Re: WIP: Covering + unique indexes.

From: Peter Geoghegan <pg(at)bowt(dot)ie>
To: Alexander Korotkov <a(dot)korotkov(at)postgrespro(dot)ru>
Cc: Anastasia Lubennikova <a(dot)lubennikova(at)postgrespro(dot)ru>, PostgreSQL Hackers <pgsql-hackers(at)lists(dot)postgresql(dot)org>
Subject: Re: WIP: Covering + unique indexes.
Date: 2018-04-01 22:18:14
Message-ID: CAH2-WzmDjdu+=LTs8fuKn5tSWfyzzF0TMPOLa=0qnWf2=nDdhw@mail.gmail.com
Views: Raw Message | Whole Thread | Download mbox | Resend email
Thread:
Lists: pgsql-hackers

On Sun, Apr 1, 2018 at 10:09 AM, Alexander Korotkov
<a(dot)korotkov(at)postgrespro(dot)ru> wrote:
>> So? GIN doesn't have the same legacy at all. The GIN posting lists
>> *don't* have regular heap TID pointers at all. They started out
>> without them, and still don't have them.
>
>
> Yes, GIN never stored heap TID pointers in t_tid of index tuple. But GIN
> assumes that heap TID pointer has at most 11 significant bits during
> posting list encoding.

I think that we should avoid assuming things, unless the cost of
representing them is too high, which I don't think applies here. The
more defensive general purpose code can be, the better.

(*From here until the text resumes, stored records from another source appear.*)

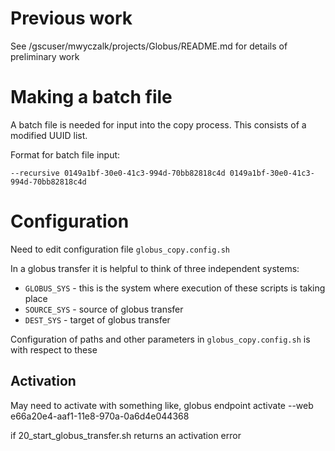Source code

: 


# Previous work

See /gscuser/mwyczalk/projects/Globus/README.md for details of preliminary work

# Making a batch file

A batch file is needed for input into the copy process.  This consists of a modified UUID list.

Format for batch file input:
```
--recursive 0149a1bf-30e0-41c3-994d-70bb82818c4d 0149a1bf-30e0-41c3-994d-70bb82818c4d
```

# Configuration

Need to edit configuration file `globus_copy.config.sh`

In a globus transfer it is helpful to think of three independent systems:
* `GLOBUS_SYS` - this is the system where execution of these scripts is taking place
* `SOURCE_SYS` - source of globus transfer
* `DEST_SYS`   - target of globus transfer

Configuration of paths and other parameters in `globus_copy.config.sh` is with respect to these

## Activation

May need to activate with something like,
    globus endpoint activate --web e66a20e4-aaf1-11e8-970a-0a6d4e044368

if 20_start_globus_transfer.sh returns an activation error
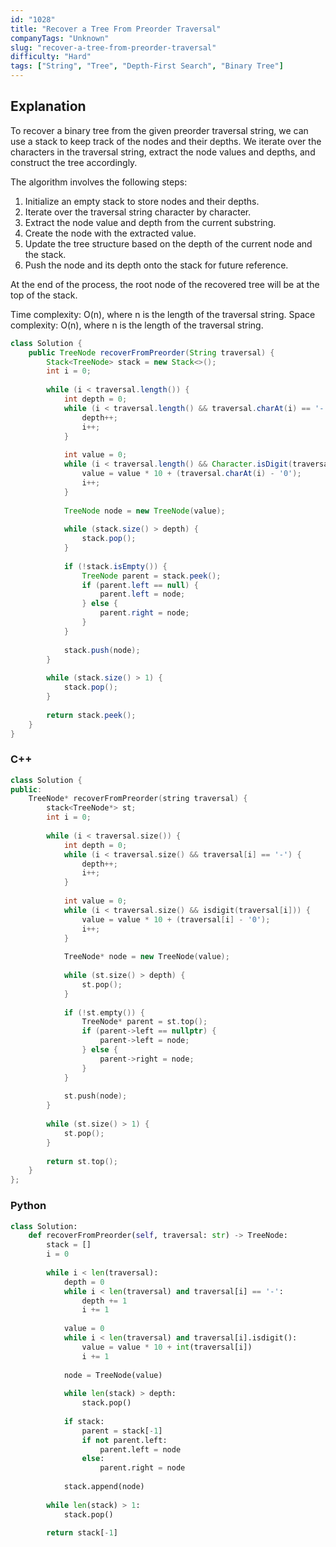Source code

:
 ```yaml
---
id: "1028"
title: "Recover a Tree From Preorder Traversal"
companyTags: "Unknown"
slug: "recover-a-tree-from-preorder-traversal"
difficulty: "Hard"
tags: ["String", "Tree", "Depth-First Search", "Binary Tree"]
---
```


## Explanation

To recover a binary tree from the given preorder traversal string, we can use a stack to keep track of the nodes and their depths. We iterate over the characters in the traversal string, extract the node values and depths, and construct the tree accordingly.

The algorithm involves the following steps:
1. Initialize an empty stack to store nodes and their depths.
2. Iterate over the traversal string character by character.
3. Extract the node value and depth from the current substring.
4. Create the node with the extracted value.
5. Update the tree structure based on the depth of the current node and the stack.
6. Push the node and its depth onto the stack for future reference.

At the end of the process, the root node of the recovered tree will be at the top of the stack.

Time complexity: O(n), where n is the length of the traversal string.
Space complexity: O(n), where n is the length of the traversal string.
```java
class Solution {
    public TreeNode recoverFromPreorder(String traversal) {
        Stack<TreeNode> stack = new Stack<>();
        int i = 0;
        
        while (i < traversal.length()) {
            int depth = 0;
            while (i < traversal.length() && traversal.charAt(i) == '-') {
                depth++;
                i++;
            }
            
            int value = 0;
            while (i < traversal.length() && Character.isDigit(traversal.charAt(i))) {
                value = value * 10 + (traversal.charAt(i) - '0');
                i++;
            }
            
            TreeNode node = new TreeNode(value);
            
            while (stack.size() > depth) {
                stack.pop();
            }
            
            if (!stack.isEmpty()) {
                TreeNode parent = stack.peek();
                if (parent.left == null) {
                    parent.left = node;
                } else {
                    parent.right = node;
                }
            }
            
            stack.push(node);
        }
        
        while (stack.size() > 1) {
            stack.pop();
        }
        
        return stack.peek();
    }
}
```

### C++
```cpp
class Solution {
public:
    TreeNode* recoverFromPreorder(string traversal) {
        stack<TreeNode*> st;
        int i = 0;
        
        while (i < traversal.size()) {
            int depth = 0;
            while (i < traversal.size() && traversal[i] == '-') {
                depth++;
                i++;
            }
            
            int value = 0;
            while (i < traversal.size() && isdigit(traversal[i])) {
                value = value * 10 + (traversal[i] - '0');
                i++;
            }
            
            TreeNode* node = new TreeNode(value);
            
            while (st.size() > depth) {
                st.pop();
            }
            
            if (!st.empty()) {
                TreeNode* parent = st.top();
                if (parent->left == nullptr) {
                    parent->left = node;
                } else {
                    parent->right = node;
                }
            }
            
            st.push(node);
        }
        
        while (st.size() > 1) {
            st.pop();
        }
        
        return st.top();
    }
};
```

### Python
```python
class Solution:
    def recoverFromPreorder(self, traversal: str) -> TreeNode:
        stack = []
        i = 0
        
        while i < len(traversal):
            depth = 0
            while i < len(traversal) and traversal[i] == '-':
                depth += 1
                i += 1
            
            value = 0
            while i < len(traversal) and traversal[i].isdigit():
                value = value * 10 + int(traversal[i])
                i += 1
            
            node = TreeNode(value)
            
            while len(stack) > depth:
                stack.pop()
            
            if stack:
                parent = stack[-1]
                if not parent.left:
                    parent.left = node
                else:
                    parent.right = node
            
            stack.append(node)
        
        while len(stack) > 1:
            stack.pop()
        
        return stack[-1]
```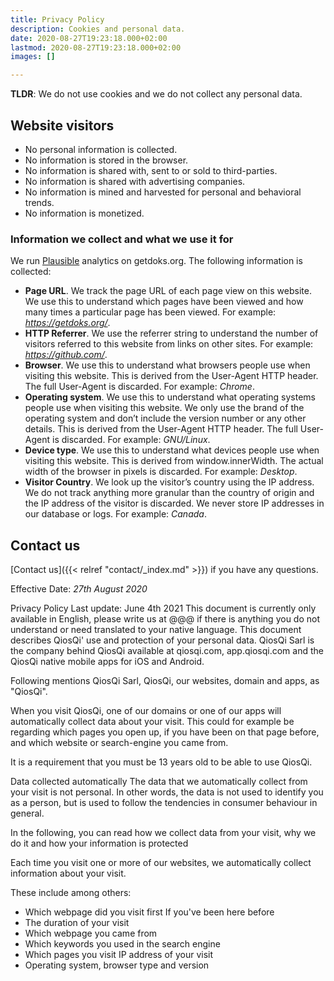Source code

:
 ```yaml
---
title: Privacy Policy
description: Cookies and personal data.
date: 2020-08-27T19:23:18.000+02:00
lastmod: 2020-08-27T19:23:18.000+02:00
images: []

---
```

**TLDR**: We do not use cookies and we do not collect any personal data.

## Website visitors

* No personal information is collected.
* No information is stored in the browser.
* No information is shared with, sent to or sold to third-parties.
* No information is shared with advertising companies.
* No information is mined and harvested for personal and behavioral trends.
* No information is monetized.

### Information we collect and what we use it for

We run [Plausible](https://plausible.io/) analytics on getdoks.org. The following information is collected:

* **Page URL**. We track the page URL of each page view on this website. We use this to understand which pages have been viewed and how many times a particular page has been viewed. For example: _https://getdoks.org/_.
* **HTTP Referrer**. We use the referrer string to understand the number of visitors referred to this website from links on other sites. For example: _https://github.com/_.
* **Browser**. We use this to understand what browsers people use when visiting this website. This is derived from the User-Agent HTTP header. The full User-Agent is discarded. For example: _Chrome_.
* **Operating system**. We use this to understand what operating systems people use when visiting this website. We only use the brand of the operating system and don’t include the version number or any other details. This is derived from the User-Agent HTTP header. The full User-Agent is discarded. For example: _GNU/Linux_.
* **Device type**. We use this to understand what devices people use when visiting this website. This is derived from window.innerWidth. The actual width of the browser in pixels is discarded. For example: _Desktop_.
* **Visitor Country**. We look up the visitor’s country using the IP address. We do not track anything more granular than the country of origin and the IP address of the visitor is discarded. We never store IP addresses in our database or logs. For example: _Canada_.

## Contact us

[Contact us]({{< relref "contact/_index.md" >}}) if you have any questions.

Effective Date: _27th August 2020_

Privacy Policy
Last update: June 4th 2021
This document is currently only available in English, please write us at @@@ if there is anything you do not understand or need translated to your native language.
This document describes QiosQi' use and protection of your personal data. QiosQi Sarl is the company behind QiosQi available at qiosqi.com, app.qiosqi.com and the QiosQi native mobile apps for iOS and Android.

Following mentions QiosQi Sarl, QiosQi, our websites, domain and apps, as "QiosQi".

When you visit QiosQi, one of our domains or one of our apps will automatically collect data about your visit. This could for example be regarding which pages you open up, if you have been on that page before, and which website or search-engine you came from.

It is a requirement that you must be 13 years old to be able to use QiosQi.

Data collected automatically
The data that we automatically collect from your visit is not personal. In other words, the data is not used to identify you as a person, but is used to follow the tendencies in consumer behaviour in general.

In the following, you can read how we collect data from your visit, why we do it and how your information is protected

Each time you visit one or more of our websites, we automatically collect information about your visit.

These include among others:

* Which webpage did you visit first If you've been here before 
* The duration of your visit 
* Which webpage you came from 
* Which keywords you used in the search engine 
* Which pages you visit IP address of your visit
* Operating system, browser type and version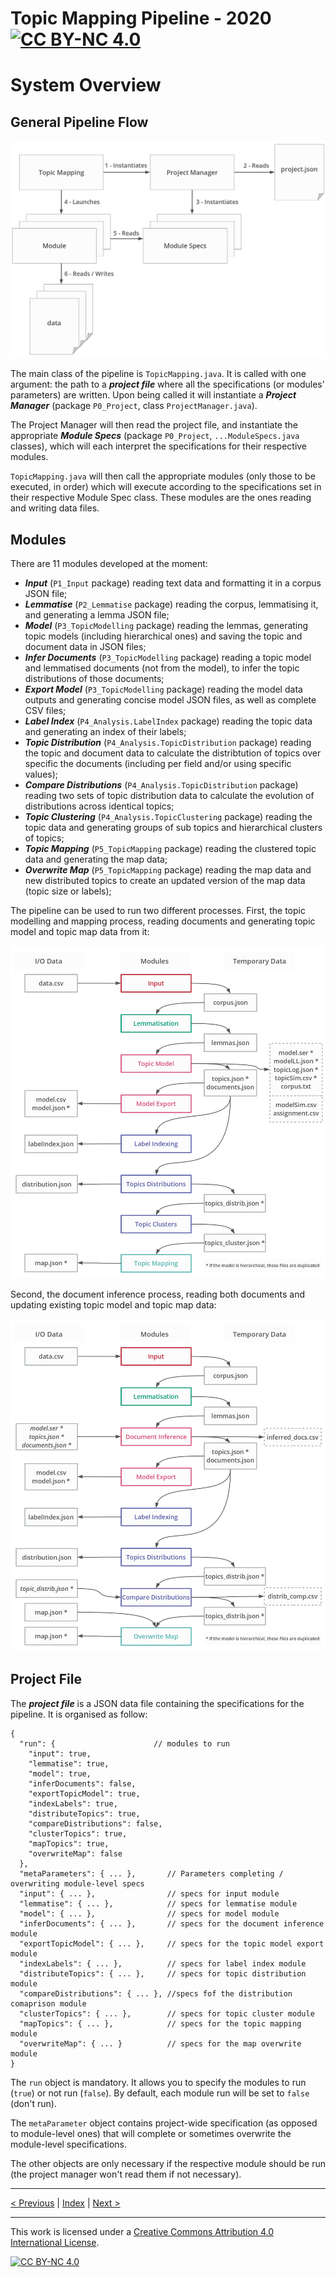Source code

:# Topic Mapping Pipeline - 2020 [![CC BY-NC 4.0][cc-by-nc-shield]][cc-by-nc]
# System Overview

## General Pipeline Flow

![General Structure](img/general_architecture.png)

The main class of the pipeline is `TopicMapping.java`. It is called with one argument: the path to a ***project file*** 
where all the specifications (or modules' parameters) are written. Upon being called it will instantiate a ***Project 
Manager*** (package `P0_Project`, class `ProjectManager.java`).

The Project Manager will then read the project file, and instantiate the appropriate ***Module Specs*** (package
`P0_Project`, `...ModuleSpecs.java` classes), which will each interpret the specifications for their respective modules.

`TopicMapping.java` will then call the appropriate modules (only those to be executed, in order) which will execute
according to the specifications set in their respective Module Spec class. These modules are the ones reading
and writing data files.

## Modules

There are 11 modules developed at the moment:
- ***Input*** (`P1_Input` package) reading text data and formatting it in a corpus JSON file;
- ***Lemmatise*** (`P2_Lemmatise` package) reading the corpus, lemmatising it, and generating a lemma JSON file;
- ***Model*** (`P3_TopicModelling` package) reading the lemmas, generating topic models (including hierarchical ones)
and saving the topic and document data in JSON files;
- ***Infer Documents*** (`P3_TopicModelling` package) reading a topic model and lemmatised documents (not from the 
model), to infer the topic distributions of those documents;
- ***Export Model*** (`P3_TopicModelling` package) reading the model data outputs and generating concise model JSON 
files, as well as complete CSV files;
- ***Label Index*** (`P4_Analysis.LabelIndex` package) reading the topic data and generating an index of their labels;
- ***Topic Distribution*** (`P4_Analysis.TopicDistribution` package) reading the topic and document data to calculate
the distribtution of topics over specific the documents (including per field and/or using specific values);
- ***Compare Distributions*** (`P4_Analysis.TopicDistribution` package) reading two sets of topic distribution data
to calculate the evolution of distributions across identical topics;
- ***Topic Clustering*** (`P4_Analysis.TopicClustering` package) reading the topic data and generating groups of
sub topics and hierarchical clusters of topics;
- ***Topic Mapping*** (`P5_TopicMapping` package) reading the clustered topic data and generating the map data;
- ***Overwrite Map*** (`P5_TopicMapping` package) reading the map data and new distributed topics to create an updated
version of the map data (topic size or labels);

The pipeline can be used to run two different processes. First, the topic modelling and mapping process, reading
documents and generating topic model and topic map data from it:

![Modelling Process](img/model_pipeline.png)

Second, the document inference process, reading both documents and updating existing topic model and topic map data:
 
![Modelling Process](img/inference_pipeline.png)

## Project File

The ***project file*** is a JSON data file containing the specifications for the pipeline. It is organised as follow:
```json5
{
  "run": {                      // modules to run
    "input": true,
    "lemmatise": true,
    "model": true,
    "inferDocuments": false,
    "exportTopicModel": true,
    "indexLabels": true,
    "distributeTopics": true,
    "compareDistributions": false,
    "clusterTopics": true,
    "mapTopics": true,
    "overwriteMap": false
  },
  "metaParameters": { ... },       // Parameters completing / overwriting module-level specs
  "input": { ... },                // specs for input module
  "lemmatise": { ... },            // specs for lemmatise module
  "model": { ... },                // specs for model module
  "inferDocuments": { ... },       // specs for the document inference module
  "exportTopicModel": { ... },     // specs for the topic model export module
  "indexLabels": { ... },          // specs for label index module
  "distributeTopics": { ... },     // specs for topic distribution module
  "compareDistributions": { ... }, //specs fof the distribution comaprison module
  "clusterTopics": { ... },        // specs for topic cluster module
  "mapTopics": { ... },            // specs for the topic mapping module
  "overwriteMap": { ... }          // specs for the map overwrite module
}
```

The `run` object is mandatory. It allows you to specify the modules to run (`true`) or not run (`false`).
By default, each module run will be set to `false` (don't run).

The `metaParameter` object contains project-wide specification (as opposed to module-level ones) that will complete or 
sometimes overwrite the module-level specifications.

The other objects are only necessary if the respective module should be run (the project manager won't read them if not
necessary). 

---

[< Previous](GettingStarted.md) | [Index](index.md) | [Next >](MetaParameters.md)

---
This work is licensed under a [Creative Commons Attribution 4.0 International
License][cc-by-nc].

[![CC BY-NC 4.0][cc-by-nc-image]][cc-by-nc]

[cc-by-nc]: http://creativecommons.org/licenses/by-nc/4.0/
[cc-by-nc-image]: https://i.creativecommons.org/l/by-nc/4.0/88x31.png
[cc-by-nc-shield]: https://img.shields.io/badge/License-CC%20BY--NC%204.0-lightgrey.svg
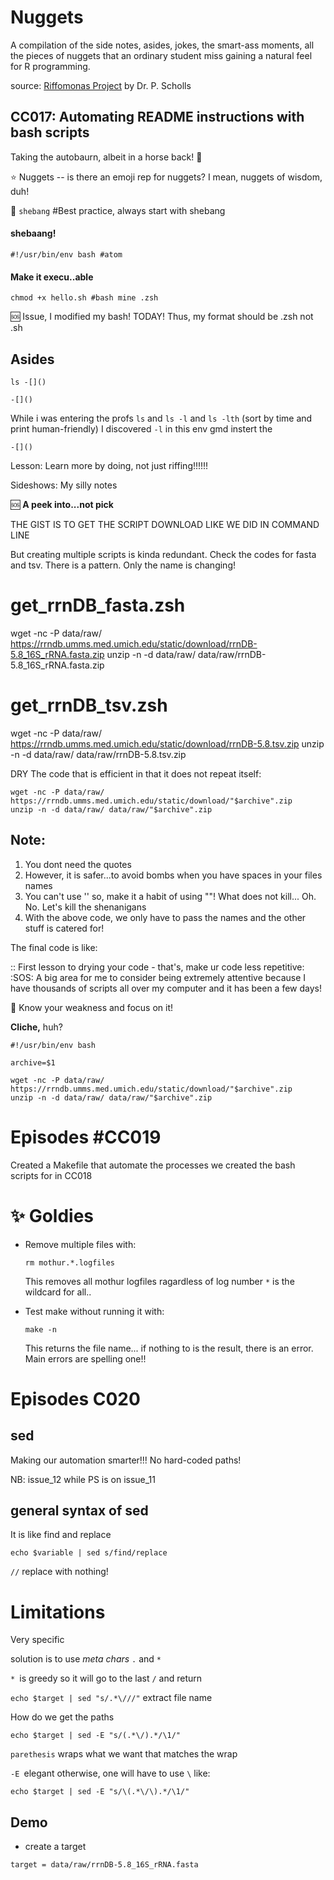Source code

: 
# Nuggets

A compilation of the side notes, asides, jokes, the smart-ass moments, all the pieces of nuggets that an ordinary student miss gaining a natural feel for R programming.

source: [Riffomonas Project](https://riffomonas.org/) by Dr. P. Scholls

## CC017: Automating README instructions with bash scripts
Taking the autobaurn, albeit in a horse back! :monkey:


:star: Nuggets -- is there an emoji rep for nuggets? I mean, nuggets of wisdom, duh!

:key: `shebang` #Best practice, always start with shebang

#### shebaang!
    #!/usr/bin/env bash #atom

#### Make it execu..able
    chmod +x hello.sh #bash mine .zsh

:sos: Issue, I modified my bash! TODAY! Thus, my format should be .zsh not .sh

####


## Asides

`ls -[]()`

`-[]()`

While i was entering the profs `ls` and `ls -l` and `ls -lth` (sort by time and print human-friendly) I discovered `-l` in this env gmd instert the

`-[]()`

Lesson: Learn more by doing, not just riffing!!!!!!




Sideshows: My silly notes

:sos:
**A peek into...not pick**

THE GIST IS TO GET THE SCRIPT DOWNLOAD LIKE WE DID IN COMMAND LINE

But creating multiple scripts is kinda redundant. Check the codes for fasta and tsv. There is a pattern. Only the name is changing!

# get_rrnDB_fasta.zsh
wget -nc -P data/raw/ https://rrndb.umms.med.umich.edu/static/download/rrnDB-5.8_16S_rRNA.fasta.zip
unzip -n -d data/raw/ data/raw/rrnDB-5.8_16S_rRNA.fasta.zip

# get_rrnDB_tsv.zsh
wget -nc -P data/raw/ https://rrndb.umms.med.umich.edu/static/download/rrnDB-5.8.tsv.zip
unzip -n -d data/raw/ data/raw/rrnDB-5.8.tsv.zip


DRY
The code that is efficient in that it does not repeat itself:

```
wget -nc -P data/raw/ https://rrndb.umms.med.umich.edu/static/download/"$archive".zip
unzip -n -d data/raw/ data/raw/"$archive".zip

```
## Note:

1. You dont need the quotes
2. However, it is safer...to avoid bombs when you have spaces in your files names
3. You can't use '' so, make it a habit of using ""!
    What does not kill... Oh. No.
    Let's kill the shenanigans
4. With the above code, we only have to pass the names and the other stuff is catered for!

The final code is like:

:: First lesson to drying your code - that's, make ur code less repetitive:
      :SOS: A big area for me to consider being extremely attentive because I have thousands of scripts all over my computer and it has been a few days!

  :key: Know your weakness and focus on it!

  **Cliche,** huh?

```
#!/usr/bin/env bash

archive=$1

wget -nc -P data/raw/ https://rrndb.umms.med.umich.edu/static/download/"$archive".zip
unzip -n -d data/raw/ data/raw/"$archive".zip
```

# Episodes #CC019

Created a Makefile that automate the processes we created the bash scripts for in CC018

# :sparkles: Goldies
- Remove multiple files with:

  `rm mothur.*.logfiles `

  This removes all mothur logfiles ragardless of log number `*` is the wildcard for all..

- Test make without running it with:

  `make -n`

  This returns the file name... if nothing to is the result, there is an error. Main errors are spelling one!!


# Episodes C020
## sed
Making our automation smarter!!! No hard-coded paths!

NB: issue_12 while PS is on issue_11

## general syntax of sed

It is like find and replace

 `echo $variable | sed s/find/replace`

 `//` replace with nothing!

# Limitations

Very specific

solution is to use *meta chars* `.` and `*`

`* `is greedy so it will go to the last `/` and return

`echo $target | sed "s/.*\///"` extract file name

How do we get the paths

`echo $target | sed -E "s/(.*\/).*/\1/"`

`parethesis`  wraps what we want that matches the wrap

`-E `elegant otherwise, one will have to use `\` like:

`echo $target | sed -E "s/\(.*\/\).*/\1/"`

## Demo

- create a target

`target = data/raw/rrnDB-5.8_16S_rRNA.fasta`

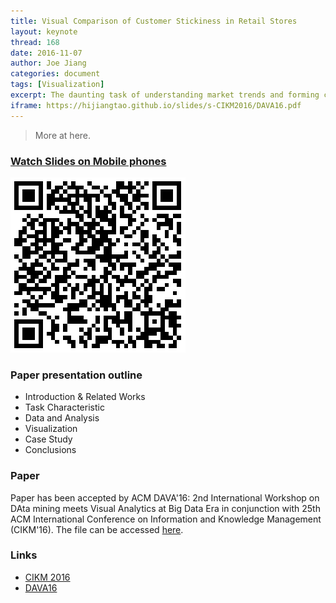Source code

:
 ```yaml
---
title: Visual Comparison of Customer Stickiness in Retail Stores
layout: keynote
thread: 168
date: 2016-11-07
author: Joe Jiang
categories: document
tags: [Visualization]
excerpt: The daunting task of understanding market trends and forming competitive promotion strategies has been a major pain point of retail store managers ever since they stepped into business.
iframe: https://hijiangtao.github.io/slides/s-CIKM2016/DAVA16.pdf
---
```


> More at here.

### [Watch Slides on Mobile phones](https://hijiangtao.github.io/slides/s-CIKM2016/DAVA16.pdf)

![](/assets/in-post/2016-11-07-DAVA16.png)

### Paper presentation outline

- Introduction & Related Works
- Task Characteristic
- Data and Analysis
- Visualization
- Case Study
- Conclusions

### Paper

Paper has been accepted by ACM DAVA'16: 2nd International Workshop on DAta mining meets Visual Analytics at Big Data Era in conjunction with 25th ACM International Conference on Information and Knowledge Management (CIKM'16). The file can be accessed [here](https://hijiangtao.github.io/slides/s-CIKM2016/paper.pdf).

### Links

- [CIKM 2016](http://cikm2016.cs.iupui.edu/)
- [DAVA16](http://vis.ios.ac.cn/DAVA16/)
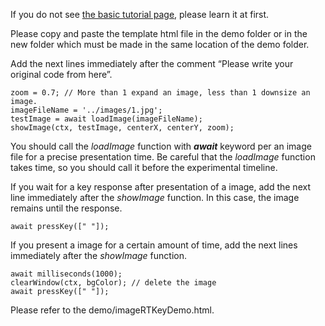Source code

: If you do not see [the basic tutorial page](howtouse.md), please learn it at first.

Please copy and paste the template html file in the demo folder or in the new folder which must be made in the same location of the demo folder.

Add the next lines immediately after the comment “Please write your original code from here”.

```
zoom = 0.7; // More than 1 expand an image, less than 1 downsize an image. 
imageFileName = '../images/1.jpg';
testImage = await loadImage(imageFileName);
showImage(ctx, testImage, centerX, centerY, zoom); 
```

You should call the *loadImage* function with **_await_** keyword per an image file for a precise presentation time. Be careful that the *loadImage* function takes time, so you should call it before the experimental timeline.

If you wait for a key response after presentation of a image, add the next line immediately after the *showImage* function. In this case, the image remains until the response.

```
await pressKey([" "]);
```

If you present a image for a certain amount of time, add the next lines immediately after the *showImage* function.

```
await milliseconds(1000);
clearWindow(ctx, bgColor); // delete the image
await pressKey([" "]);
```

Please refer to the demo/imageRTKeyDemo.html.
        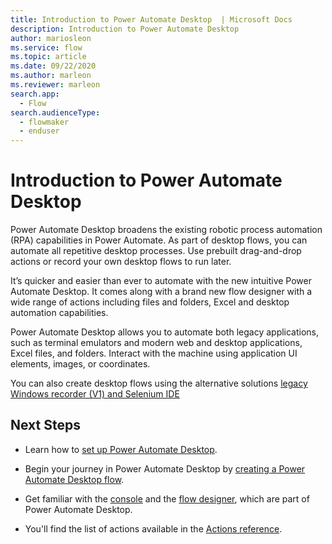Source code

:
 ```yaml
---
title: Introduction to Power Automate Desktop  | Microsoft Docs
description: Introduction to Power Automate Desktop
author: mariosleon
ms.service: flow
ms.topic: article
ms.date: 09/22/2020
ms.author: marleon
ms.reviewer: marleon
search.app: 
  - Flow
search.audienceType: 
  - flowmaker
  - enduser
---
```


# Introduction to Power Automate Desktop 

Power Automate Desktop broadens the existing robotic process automation (RPA) capabilities in Power Automate. As part of desktop flows, you can automate all repetitive desktop processes. Use prebuilt drag-and-drop actions or record your own desktop flows to run later.

It’s quicker and easier than ever to automate with the new intuitive Power Automate Desktop. It comes along with a brand new flow designer with a wide range of actions including files and folders, Excel and desktop automation capabilities.

Power Automate Desktop allows you to automate both legacy applications, such as terminal emulators and modern web and desktop applications, Excel files, and folders. Interact with the machine using application UI elements, images, or coordinates. 

You can also create desktop flows using the alternative solutions [legacy Windows recorder (V1) and Selenium IDE](overview.md)

## Next Steps

- Learn how to [set up Power Automate Desktop](setup.md).

- Begin your journey in Power Automate Desktop by [creating a Power Automate Desktop flow](create-flow.md). 

- Get familiar with the [console](console.md) and the [flow designer](flow-designer.md), which are part of Power Automate Desktop. 

- You'll find the list of actions available in the [Actions reference](actions-reference.md).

I will admit to being paranoid here. But experience suggests that
paranoia is a good thing, if it isn't too expensive. Look at the
thread on XFS + fsync() for an example of things being wrong for a
very long time without anyone realizing, and despite the best efforts
of many smart people. As far as anyone can tell, PostgreSQL on Linux +
XFS is kinda, sorta broken, and has been forever. XFS was mature
before ext4 was, and is a popular choice, and yet this is the first
we're hearing about it being kind of broken. After many years.

Look at this check that made it into my amcheck patch, that was
committed yesterday:

https://git.postgresql.org/gitweb/?p=postgresql.git;a=blob;f=contrib/amcheck/verify_nbtree.c;h=a15fe21933b9a5b8baefedaa8f38e517d6c91877;hb=7f563c09f8901f6acd72cb8fba7b1bd3cf3aca8e#l745

As it says, nbtree is surprisingly tolerant of corrupt lp_len fields.
You may find it an interesting exercise to use pg_hexedit to corrupt
many lp_len fields in an index page. What's really interesting about
this is that it doesn't appear to break anything at all! We don't get
the length from there in most cases, so reads won't break at all. I
see that we use ItemIdGetLength() in a couple of rare cases (though
even those could be avoided) during a page split. You'd be lucky to
notice a problem if lp_len fields were regularly corrupt. When you
notice, it will probably have already caused big problems.

On a similar note, I've noticed that many of my experimental B-Tree
patches (that I never find time to finish) tend to almost work quite
early on, sometimes without my really understanding why. The whole L&Y
approach of recovering from problems that were detected (detecting
concurrent page splits, and moving right) makes the code *very*
forgiving. I hope that I don't sound trite, but everyone should try to
be modest about what they *don't* know when writing complex system
software with concurrency. It is not a platitude, even though it
probably seems that way. A tiny mistake can have big consequences, so
it's very important that we have a way to easily detect them after the
fact.

> I don't think we should use assertions, because they are typically disabled
> on
> production PostgreSQL builds. But we can have some explicit check in some
> common path. In the attached patch I've such check to _bt_compare().
> Probably,
> together with amcheck, that would be sufficient.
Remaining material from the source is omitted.